(Data items)
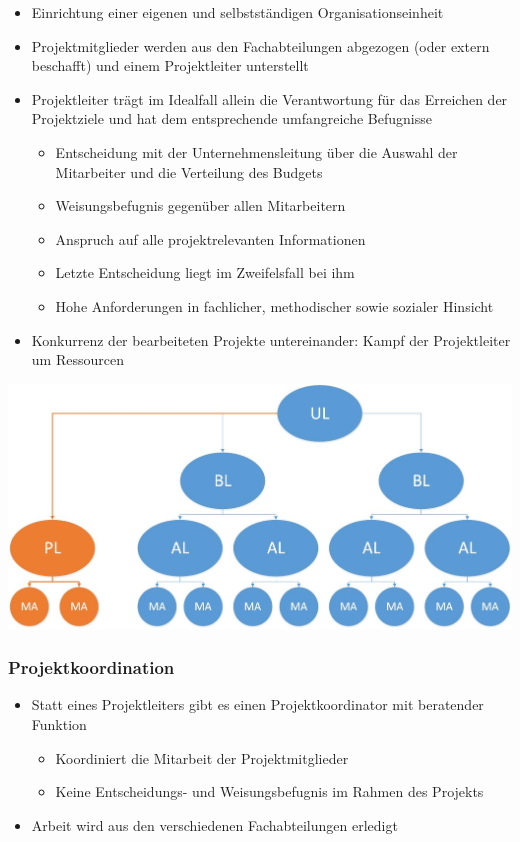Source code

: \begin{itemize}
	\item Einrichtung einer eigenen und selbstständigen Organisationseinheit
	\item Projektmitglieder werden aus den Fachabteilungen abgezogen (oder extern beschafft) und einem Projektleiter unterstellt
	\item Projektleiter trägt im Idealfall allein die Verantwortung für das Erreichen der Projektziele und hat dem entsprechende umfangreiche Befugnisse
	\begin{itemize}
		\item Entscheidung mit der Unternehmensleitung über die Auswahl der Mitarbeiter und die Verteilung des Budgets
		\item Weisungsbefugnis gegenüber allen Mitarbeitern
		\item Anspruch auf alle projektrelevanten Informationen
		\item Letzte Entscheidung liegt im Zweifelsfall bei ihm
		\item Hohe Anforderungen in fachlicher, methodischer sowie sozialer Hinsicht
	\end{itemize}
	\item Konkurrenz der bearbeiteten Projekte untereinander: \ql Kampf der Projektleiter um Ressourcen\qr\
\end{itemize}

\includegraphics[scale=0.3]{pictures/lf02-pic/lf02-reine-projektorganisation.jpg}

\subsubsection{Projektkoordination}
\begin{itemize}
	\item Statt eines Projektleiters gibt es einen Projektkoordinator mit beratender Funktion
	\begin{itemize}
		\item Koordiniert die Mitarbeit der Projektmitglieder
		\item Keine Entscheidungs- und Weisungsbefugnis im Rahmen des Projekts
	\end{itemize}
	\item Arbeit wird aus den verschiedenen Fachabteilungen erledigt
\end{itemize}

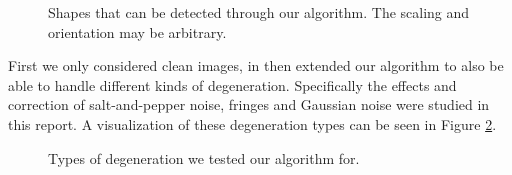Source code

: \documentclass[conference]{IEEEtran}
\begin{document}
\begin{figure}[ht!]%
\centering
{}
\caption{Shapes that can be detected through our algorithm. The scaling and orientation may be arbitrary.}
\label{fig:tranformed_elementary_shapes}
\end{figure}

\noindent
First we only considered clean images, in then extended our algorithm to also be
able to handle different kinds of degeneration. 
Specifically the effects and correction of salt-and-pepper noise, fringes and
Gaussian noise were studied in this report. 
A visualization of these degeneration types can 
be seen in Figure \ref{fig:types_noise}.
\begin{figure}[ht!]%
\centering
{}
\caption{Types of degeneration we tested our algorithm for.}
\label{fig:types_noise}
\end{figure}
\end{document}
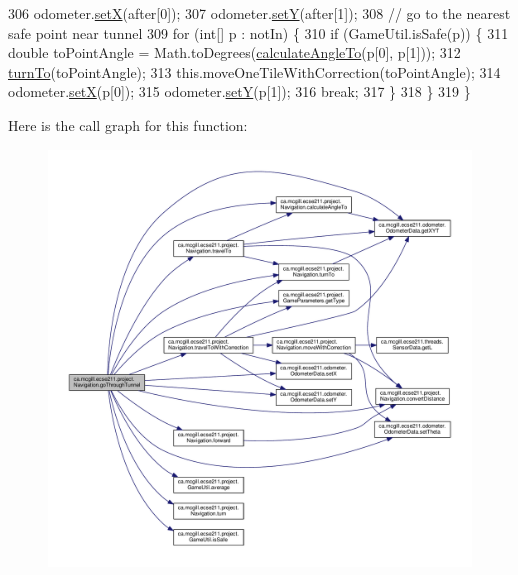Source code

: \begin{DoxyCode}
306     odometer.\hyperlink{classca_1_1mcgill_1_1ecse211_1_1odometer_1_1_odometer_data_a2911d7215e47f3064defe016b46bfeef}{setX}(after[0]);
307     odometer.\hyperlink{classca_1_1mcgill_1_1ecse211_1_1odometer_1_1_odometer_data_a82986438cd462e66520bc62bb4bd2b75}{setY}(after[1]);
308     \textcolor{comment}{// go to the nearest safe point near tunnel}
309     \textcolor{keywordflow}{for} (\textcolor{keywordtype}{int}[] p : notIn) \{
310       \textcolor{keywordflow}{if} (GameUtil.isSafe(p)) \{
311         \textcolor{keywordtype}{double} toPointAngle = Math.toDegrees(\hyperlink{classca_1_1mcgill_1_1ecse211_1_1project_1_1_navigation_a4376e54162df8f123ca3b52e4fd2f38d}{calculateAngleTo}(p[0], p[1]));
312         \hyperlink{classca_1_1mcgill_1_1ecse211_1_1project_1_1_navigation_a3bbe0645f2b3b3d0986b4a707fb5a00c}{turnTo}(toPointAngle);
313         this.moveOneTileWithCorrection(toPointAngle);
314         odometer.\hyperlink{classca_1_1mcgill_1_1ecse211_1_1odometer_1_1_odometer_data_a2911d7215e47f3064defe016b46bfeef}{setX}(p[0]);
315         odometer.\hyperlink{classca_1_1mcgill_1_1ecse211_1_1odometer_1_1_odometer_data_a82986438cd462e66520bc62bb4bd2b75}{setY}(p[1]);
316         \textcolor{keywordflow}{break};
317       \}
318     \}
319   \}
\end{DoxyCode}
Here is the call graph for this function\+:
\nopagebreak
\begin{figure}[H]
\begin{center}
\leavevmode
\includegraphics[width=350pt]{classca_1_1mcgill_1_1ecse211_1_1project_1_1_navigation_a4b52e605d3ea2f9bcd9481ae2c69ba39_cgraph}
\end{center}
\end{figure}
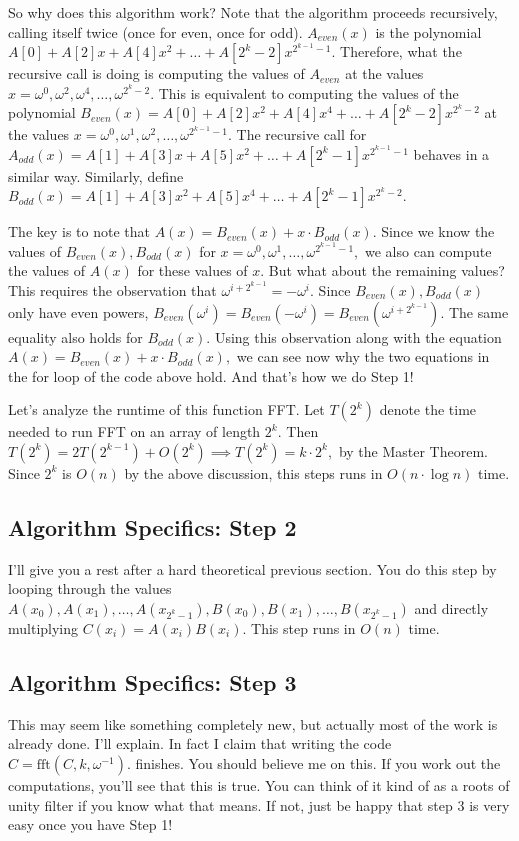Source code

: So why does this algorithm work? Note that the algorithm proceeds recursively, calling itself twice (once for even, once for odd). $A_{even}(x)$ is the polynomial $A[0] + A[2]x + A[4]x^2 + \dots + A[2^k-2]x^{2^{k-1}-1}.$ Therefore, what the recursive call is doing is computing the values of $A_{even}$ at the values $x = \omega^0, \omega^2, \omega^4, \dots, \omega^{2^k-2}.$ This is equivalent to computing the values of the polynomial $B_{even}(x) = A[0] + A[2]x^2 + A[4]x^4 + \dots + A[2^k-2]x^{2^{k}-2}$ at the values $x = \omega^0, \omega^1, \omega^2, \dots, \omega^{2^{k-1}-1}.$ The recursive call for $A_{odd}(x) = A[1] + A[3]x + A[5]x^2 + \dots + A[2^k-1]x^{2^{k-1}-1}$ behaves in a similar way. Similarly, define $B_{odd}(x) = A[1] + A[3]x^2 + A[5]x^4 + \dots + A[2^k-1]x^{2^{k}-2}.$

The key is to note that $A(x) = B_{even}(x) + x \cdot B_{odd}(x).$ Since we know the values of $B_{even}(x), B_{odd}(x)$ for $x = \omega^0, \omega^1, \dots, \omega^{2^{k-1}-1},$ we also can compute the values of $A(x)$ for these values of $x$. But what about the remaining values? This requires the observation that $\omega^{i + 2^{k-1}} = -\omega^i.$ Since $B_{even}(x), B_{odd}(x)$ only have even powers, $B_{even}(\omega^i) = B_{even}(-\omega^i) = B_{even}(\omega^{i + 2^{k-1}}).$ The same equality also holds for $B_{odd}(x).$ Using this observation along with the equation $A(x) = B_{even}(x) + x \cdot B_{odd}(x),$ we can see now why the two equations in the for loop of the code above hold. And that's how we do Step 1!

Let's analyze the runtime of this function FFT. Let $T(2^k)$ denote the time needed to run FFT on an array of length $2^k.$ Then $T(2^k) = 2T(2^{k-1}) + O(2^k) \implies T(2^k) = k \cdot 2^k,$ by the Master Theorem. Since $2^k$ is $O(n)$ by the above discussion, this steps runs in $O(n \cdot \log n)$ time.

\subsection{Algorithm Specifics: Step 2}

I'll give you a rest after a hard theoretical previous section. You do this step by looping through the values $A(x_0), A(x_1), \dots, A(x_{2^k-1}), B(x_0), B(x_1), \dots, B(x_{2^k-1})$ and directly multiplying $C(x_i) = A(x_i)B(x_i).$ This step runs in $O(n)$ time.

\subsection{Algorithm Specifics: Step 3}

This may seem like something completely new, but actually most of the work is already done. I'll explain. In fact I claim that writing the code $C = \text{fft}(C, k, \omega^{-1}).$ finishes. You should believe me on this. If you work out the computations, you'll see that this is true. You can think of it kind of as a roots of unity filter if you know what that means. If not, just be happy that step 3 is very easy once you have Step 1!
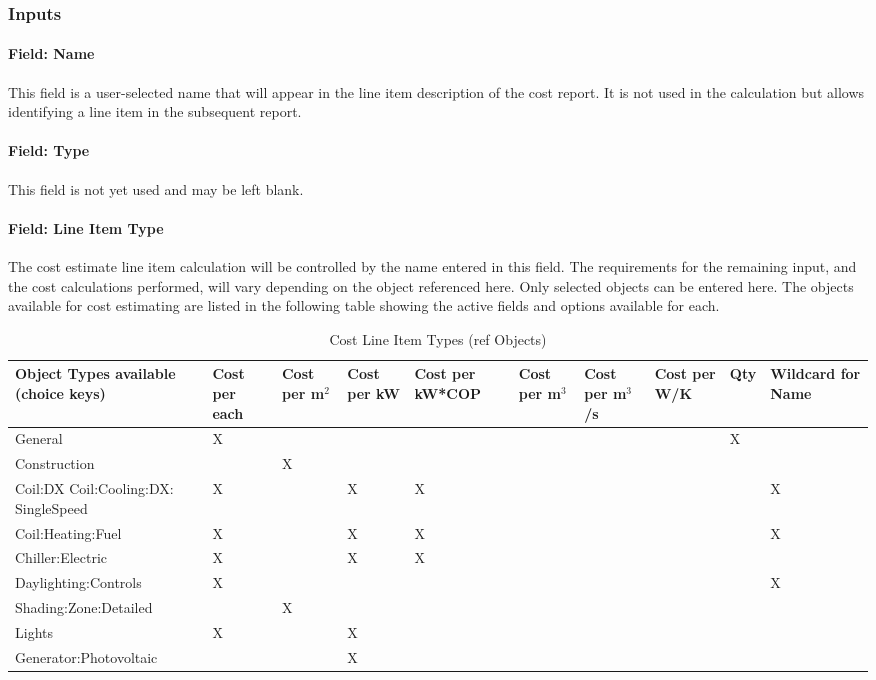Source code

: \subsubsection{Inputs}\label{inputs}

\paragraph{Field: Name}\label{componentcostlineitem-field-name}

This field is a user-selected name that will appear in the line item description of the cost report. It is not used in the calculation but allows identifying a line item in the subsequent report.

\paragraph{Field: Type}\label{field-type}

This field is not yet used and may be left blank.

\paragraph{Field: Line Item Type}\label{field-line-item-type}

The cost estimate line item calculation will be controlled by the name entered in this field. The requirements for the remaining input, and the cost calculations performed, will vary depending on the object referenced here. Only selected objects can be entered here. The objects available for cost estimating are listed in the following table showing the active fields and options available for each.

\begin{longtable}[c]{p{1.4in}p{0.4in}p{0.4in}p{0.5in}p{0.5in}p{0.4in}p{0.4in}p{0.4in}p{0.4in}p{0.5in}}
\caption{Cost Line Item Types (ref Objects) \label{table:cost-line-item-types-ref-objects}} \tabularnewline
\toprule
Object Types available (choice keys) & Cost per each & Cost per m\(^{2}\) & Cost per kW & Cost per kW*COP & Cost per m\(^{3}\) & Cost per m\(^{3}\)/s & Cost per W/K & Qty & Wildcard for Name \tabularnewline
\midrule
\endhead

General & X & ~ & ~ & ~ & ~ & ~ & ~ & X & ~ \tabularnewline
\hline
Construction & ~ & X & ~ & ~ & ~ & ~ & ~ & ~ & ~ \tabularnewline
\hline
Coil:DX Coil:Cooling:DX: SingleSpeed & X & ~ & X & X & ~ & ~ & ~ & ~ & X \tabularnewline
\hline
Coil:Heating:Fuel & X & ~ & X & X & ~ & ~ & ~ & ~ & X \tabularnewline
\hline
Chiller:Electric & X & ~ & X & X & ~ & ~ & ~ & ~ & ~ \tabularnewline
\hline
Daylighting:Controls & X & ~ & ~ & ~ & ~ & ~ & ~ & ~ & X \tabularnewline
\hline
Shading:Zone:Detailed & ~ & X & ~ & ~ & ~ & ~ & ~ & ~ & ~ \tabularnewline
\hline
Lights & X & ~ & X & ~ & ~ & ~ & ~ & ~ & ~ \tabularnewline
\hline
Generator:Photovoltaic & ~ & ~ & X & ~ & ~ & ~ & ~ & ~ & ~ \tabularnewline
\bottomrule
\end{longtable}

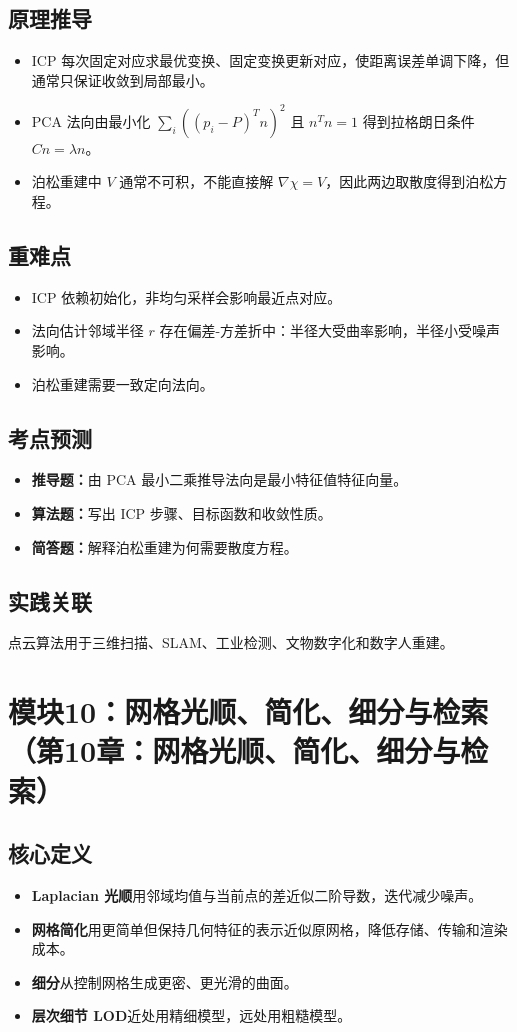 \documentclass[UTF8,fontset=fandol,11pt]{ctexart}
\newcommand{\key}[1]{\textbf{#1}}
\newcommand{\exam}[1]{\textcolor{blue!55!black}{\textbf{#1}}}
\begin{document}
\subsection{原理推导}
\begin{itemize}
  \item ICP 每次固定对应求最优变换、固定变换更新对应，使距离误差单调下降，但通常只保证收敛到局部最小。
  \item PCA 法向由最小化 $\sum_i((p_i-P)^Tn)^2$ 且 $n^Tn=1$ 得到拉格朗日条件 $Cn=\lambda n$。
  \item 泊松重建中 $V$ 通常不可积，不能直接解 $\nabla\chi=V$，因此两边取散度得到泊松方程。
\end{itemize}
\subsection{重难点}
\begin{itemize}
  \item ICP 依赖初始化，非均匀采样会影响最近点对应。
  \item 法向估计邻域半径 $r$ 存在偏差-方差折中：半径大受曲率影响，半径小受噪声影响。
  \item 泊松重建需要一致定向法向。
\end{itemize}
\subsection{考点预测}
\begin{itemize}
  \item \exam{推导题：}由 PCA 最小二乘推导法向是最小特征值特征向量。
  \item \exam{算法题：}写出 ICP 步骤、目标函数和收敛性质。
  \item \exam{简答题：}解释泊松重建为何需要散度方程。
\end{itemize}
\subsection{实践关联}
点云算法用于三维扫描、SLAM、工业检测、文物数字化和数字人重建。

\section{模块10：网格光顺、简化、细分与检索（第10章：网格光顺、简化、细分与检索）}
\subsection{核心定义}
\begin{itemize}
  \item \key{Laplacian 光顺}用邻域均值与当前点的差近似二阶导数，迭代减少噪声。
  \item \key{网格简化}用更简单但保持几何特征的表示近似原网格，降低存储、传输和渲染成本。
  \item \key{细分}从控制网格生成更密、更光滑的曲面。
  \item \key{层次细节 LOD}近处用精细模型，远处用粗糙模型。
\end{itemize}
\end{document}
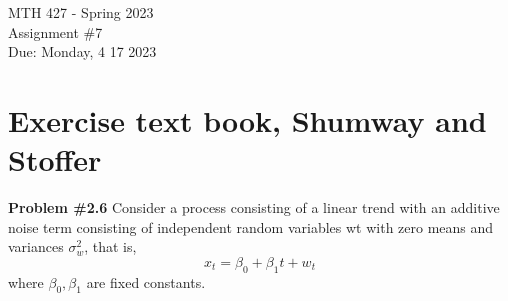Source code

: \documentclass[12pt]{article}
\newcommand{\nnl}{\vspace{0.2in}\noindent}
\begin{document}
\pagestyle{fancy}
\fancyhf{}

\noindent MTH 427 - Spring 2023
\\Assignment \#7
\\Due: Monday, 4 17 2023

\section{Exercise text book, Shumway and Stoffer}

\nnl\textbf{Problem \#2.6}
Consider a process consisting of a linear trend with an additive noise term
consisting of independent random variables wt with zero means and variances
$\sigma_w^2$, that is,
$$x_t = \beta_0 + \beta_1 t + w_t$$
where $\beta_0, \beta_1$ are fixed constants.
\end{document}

▶ **YOUR INSTRUCTIONS**: From the data above, copy out every line with the string "textbf" in it.

▶ **ANSWER TO THE EXERCISE**:
\newcommand{\key}[1]{\textbf{#1}}
\newcommand{\exam}[1]{\textcolor{blue!55!black}{\textbf{#1}}}
\nnl\textbf{Problem \#2.6}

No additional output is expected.